‘A Wing-Stroke of the Will’

Vidyan Ravinthiran

My family are Sri Lankan Tamils. They exist diasporically in the UK, Canada, Australia and the US, as a type of what, to coin a phrase, I’ll call a nested minority – a minority within a minority (within a minority). Nested minorities (let that adjective also gloss the need such people have, to build like birds their own “nest”, generating micro-cultures wherever they find themselves) are so rarely represented in even supposedly diversity-oriented media as to become, to feel, invisible from day to Western day.
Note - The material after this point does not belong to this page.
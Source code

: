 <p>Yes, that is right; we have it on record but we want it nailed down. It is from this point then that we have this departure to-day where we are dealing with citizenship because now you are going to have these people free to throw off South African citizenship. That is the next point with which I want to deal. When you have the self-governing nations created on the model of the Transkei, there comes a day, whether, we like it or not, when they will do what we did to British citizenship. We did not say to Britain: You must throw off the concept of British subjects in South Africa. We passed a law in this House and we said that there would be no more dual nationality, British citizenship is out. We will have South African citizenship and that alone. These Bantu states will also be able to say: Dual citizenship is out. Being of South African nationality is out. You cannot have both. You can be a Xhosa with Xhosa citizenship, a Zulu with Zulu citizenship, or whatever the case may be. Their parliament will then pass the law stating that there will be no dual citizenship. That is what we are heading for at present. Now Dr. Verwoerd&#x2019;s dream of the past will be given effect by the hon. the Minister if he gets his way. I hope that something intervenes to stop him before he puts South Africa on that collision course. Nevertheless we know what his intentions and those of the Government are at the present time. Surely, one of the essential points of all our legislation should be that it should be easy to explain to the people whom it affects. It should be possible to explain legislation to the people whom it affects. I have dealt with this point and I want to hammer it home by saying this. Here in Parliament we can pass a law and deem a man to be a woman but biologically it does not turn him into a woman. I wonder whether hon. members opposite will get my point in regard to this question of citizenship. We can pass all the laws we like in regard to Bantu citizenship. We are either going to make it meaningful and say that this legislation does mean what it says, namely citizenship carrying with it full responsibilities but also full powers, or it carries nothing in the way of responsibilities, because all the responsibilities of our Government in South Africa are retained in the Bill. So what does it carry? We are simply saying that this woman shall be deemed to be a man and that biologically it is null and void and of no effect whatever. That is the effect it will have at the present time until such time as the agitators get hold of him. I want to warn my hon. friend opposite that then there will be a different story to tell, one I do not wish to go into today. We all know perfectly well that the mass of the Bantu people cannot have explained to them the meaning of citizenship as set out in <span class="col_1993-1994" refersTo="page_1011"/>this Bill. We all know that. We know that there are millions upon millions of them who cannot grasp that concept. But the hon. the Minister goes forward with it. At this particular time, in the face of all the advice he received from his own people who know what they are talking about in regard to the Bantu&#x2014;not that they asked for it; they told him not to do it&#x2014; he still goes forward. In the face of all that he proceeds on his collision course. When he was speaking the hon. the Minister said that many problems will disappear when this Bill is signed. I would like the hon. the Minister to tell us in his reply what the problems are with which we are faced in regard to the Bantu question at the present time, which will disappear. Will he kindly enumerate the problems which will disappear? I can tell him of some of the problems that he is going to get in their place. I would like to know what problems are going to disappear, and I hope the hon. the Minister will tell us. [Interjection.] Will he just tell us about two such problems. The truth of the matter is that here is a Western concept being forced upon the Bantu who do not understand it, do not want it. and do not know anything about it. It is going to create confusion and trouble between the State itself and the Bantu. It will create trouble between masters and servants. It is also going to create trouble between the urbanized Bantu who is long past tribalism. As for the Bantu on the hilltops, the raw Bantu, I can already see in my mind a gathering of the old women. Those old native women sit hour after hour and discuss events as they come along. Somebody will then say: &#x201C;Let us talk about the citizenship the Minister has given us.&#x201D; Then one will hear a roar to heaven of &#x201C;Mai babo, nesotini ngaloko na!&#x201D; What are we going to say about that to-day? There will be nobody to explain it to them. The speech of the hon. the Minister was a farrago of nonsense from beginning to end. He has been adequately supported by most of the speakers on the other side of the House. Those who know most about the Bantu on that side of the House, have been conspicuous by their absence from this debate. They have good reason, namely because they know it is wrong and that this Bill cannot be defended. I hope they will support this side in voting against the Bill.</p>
In the case of Tamils, these people have also no homeland, for what they faced in Sri Lanka was little less than state-mandated genocide.

I read and write poems, and write about poetry, with such things in mind. If they slip out of mind, I try to restore them, with the ‘wing-stroke of the will’ with which Vladimir Nabokov suggests we must fervently remember the faces of our dead when they begin, out of our memories, to degrade (33). As such, the utopian flourishes of literary criticism, and activist posturing on social media – and both these discourses tend to consider race, gender, class, and the rest of it, entirely in Anglo-American terms – they leave me cold. Sometimes I get impatient. Almost curmudgeonly.

But I realise that to be pre-emptively cynical can become merely a way of feeling superior – of guarding oneself. Poetry, as a way of thinking about culture, can have a political force. To me, that force doesn’t inhere in hot takes extractable from a poem (the opinions for which some either champion or “cancel” a writer). It belongs instead to a thought-process that, melodically alive within a poem, is unpredictable, and must remain so, in its, in Édouard Glissant’s phrase, ‘meanders of relation’ (21); and is finally inseparable from the verse-textures it both produces and is produced by.

If poetry can inspire us to live differently, to create new social arrangements, to treat other people better – and I do believe this – we must also recognize that, in making the case for poetry as a redemptive power, the facts of history are not on our side. Nor is it indisputable to me that lyrics written, say, by Tamil poets (and other minoritized peoples) as an act of witness, necessarily occur on the same plane as poems brought to workshops or published in the UK and US. I don’t think, that is, that simply by sitting down to write a poem, one begins to act historically. That is a special condition which for some emerges out of their lived experiences, and for others – I’m one of you – has to be consciously striven toward.

I deeply admire Percy Bysshe Shelley’s Defence of Poetry. But for him, “poetry” comes near to being defined as every kind of inspired writing, or even pre-linguistic and post-linguistic thought. Inspiration was everything to him. So Plato, who’d chuck poets out of his ideal republic, is, to Shelley, also a poet – in prose.

My defence of poetry, while it includes a range of experimental writing in verse and prose and in exploded structures resembling neither, sticks closer to linguistic form. I would defend poetry defined as a type of both shaped and heightened language that goes beyond, in its range of connotation, what is strictly necessary. As long as we remain linguistic animals (until that is, we evolve giant alien heads, as in sci-fi, and communicate telepathically!) there will always be a place for, and a politics to, special kinds of language that transpose the usual ways of speaking and writing into a performative dimension. What we really need now – and I’ll keep this short, ending because I myself don’t have the answer – is a vocabulary with which to discuss, without attitudinizing, one-upmanship, or an unnecessary, in fact self-serving guilt, the ways in which poetry challenges and pleasures us as global citizens. How it both extends us, shattering our ideas of ourselves, and also confirms in us the gauchest, most nervous promptings from within, about how each of us wishes to live, promptings otherwise contradicted by social forces with their own agendas.

Works Cited

Glissant, Édouard. Poetics of Relation. Translated by Betsy Wing. University of Michigan Press, 1997.

Nabokov, Vladimir. Speak, Memory. Putnam, 1966.

Born in Leeds to Sri Lankan Tamils, Vidyan Ravinthiran now teaches at Harvard. He is the author of two books of poetry – The Million-Petalled Flower of Being Here received a Northern Writers Award and a PBS Recommendation, and was shortlisted for both the Forward and T.S. Eliot Prizes – and an award-winning study of Elizabeth Bishop.